映画の借金返済で執筆活動へ 米国で〝盗撮〟 面白い番組のため何だってやる 話の肖像画 ジャーナリスト・田原総一朗<18>
加納さんはヌード撮影で売れっ子になっていた人気カメラマン。出演のオファーをすると「面白いですね。やりましょう」と引き受けてくれた。現場でも「もっと過激なシーンを入れませんか?」などと提案してくれましたねぇ。
撮影期間は約2カ月。会社は休暇を認めてくれなかった。上司やアナウンサーの小倉智昭(おぐらともあき)さんらが仕事を代わってくれたり、出勤のはんこを押してくれたりしたおかげで何とか。
ただ、カネ(制作費)は借金に頼るしかない。モノクロで撮ったのもおカネの問題、予算が足りなかったんです。監督の僕は、映画がヒットすれば、興行収入で借金などすぐに返せると目論(もくろ)んでいたのだけど、赤軍派による一連の事件が起きるなどしたから世間は学生運動に冷ややか。

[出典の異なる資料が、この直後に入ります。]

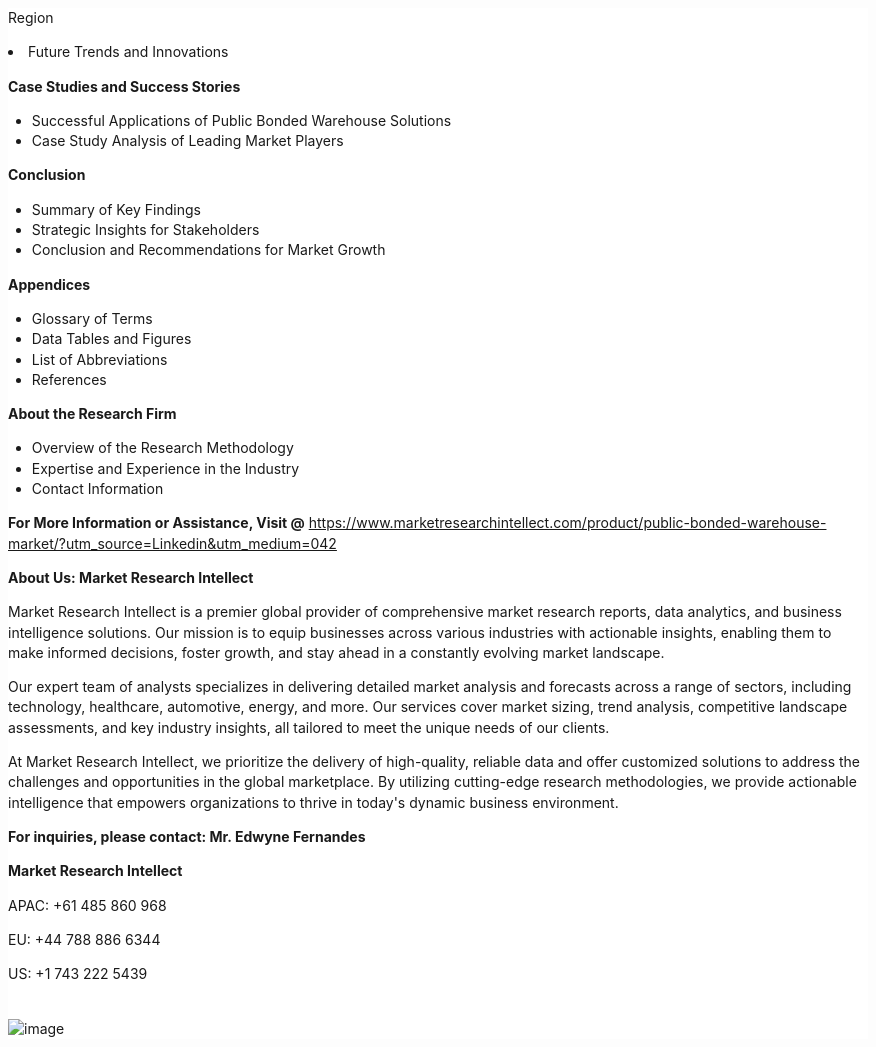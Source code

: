 Region</li><li>Future Trends and Innovations</li></ul><p><strong>Case Studies and Success Stories</strong></p><ul><li>Successful Applications of Public Bonded Warehouse Solutions</li><li>Case Study Analysis of Leading Market Players</li></ul><p><strong>Conclusion</strong></p><ul><li>Summary of Key Findings</li><li>Strategic Insights for Stakeholders</li><li>Conclusion and Recommendations for Market Growth</li></ul><p><strong>Appendices</strong></p><ul><li>Glossary of Terms</li><li>Data Tables and Figures</li><li>List of Abbreviations</li><li>References</li></ul><p><strong>About the Research Firm</strong></p><ul><li>Overview of the Research Methodology</li><li>Expertise and Experience in the Industry</li><li>Contact Information</li></ul></div><div class="article-main__content" data-test-id="publishing-text-block"><p><span class="font-[700]"><strong>For More Information or Assistance, Visit @</strong>&nbsp;<a href="https://www.marketresearchintellect.com/product/public-bonded-warehouse-market/?utm_source=Linkedin&utm_medium=042">https://www.marketresearchintellect.com/product/public-bonded-warehouse-market/?utm_source=Linkedin&utm_medium=042</a></span></p><p><strong>About Us: Market Research Intellect</strong></p><p>Market Research Intellect is a premier global provider of comprehensive market research reports, data analytics, and business intelligence solutions. Our mission is to equip businesses across various industries with actionable insights, enabling them to make informed decisions, foster growth, and stay ahead in a constantly evolving market landscape.</p><p>Our expert team of analysts specializes in delivering detailed market analysis and forecasts across a range of sectors, including technology, healthcare, automotive, energy, and more. Our services cover market sizing, trend analysis, competitive landscape assessments, and key industry insights, all tailored to meet the unique needs of our clients.</p><p>At Market Research Intellect, we prioritize the delivery of high-quality, reliable data and offer customized solutions to address the challenges and opportunities in the global marketplace. By utilizing cutting-edge research methodologies, we provide actionable intelligence that empowers organizations to thrive in today's dynamic business environment.</p><p><strong>For inquiries, please contact: Mr. Edwyne Fernandes</strong></p><p><strong>Market Research Intellect</strong></p><p>APAC: +61 485 860 968</p><p>EU: +44 788 886 6344</p><p>US: +1 743 222 5439</p></div><div class="article-main__content" data-test-id="publishing-text-block">&nbsp;</div>
![image](https://github.com/user-attachments/assets/a1969dc0-3362-4095-99d1-d2b8673197b2)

それを問題提起するものにも厳しかったですね。
結局、僕はかなりの借金を背負うことになった。返済のために、執筆活動を始め、ここでもタブーに挑戦することに。雑誌の連載から本になった『原子力戦争』(51年)『電通』(56年)などで評価されるようになったが、借金返済には5、6年かかりましたか。(聞き手 喜多由浩)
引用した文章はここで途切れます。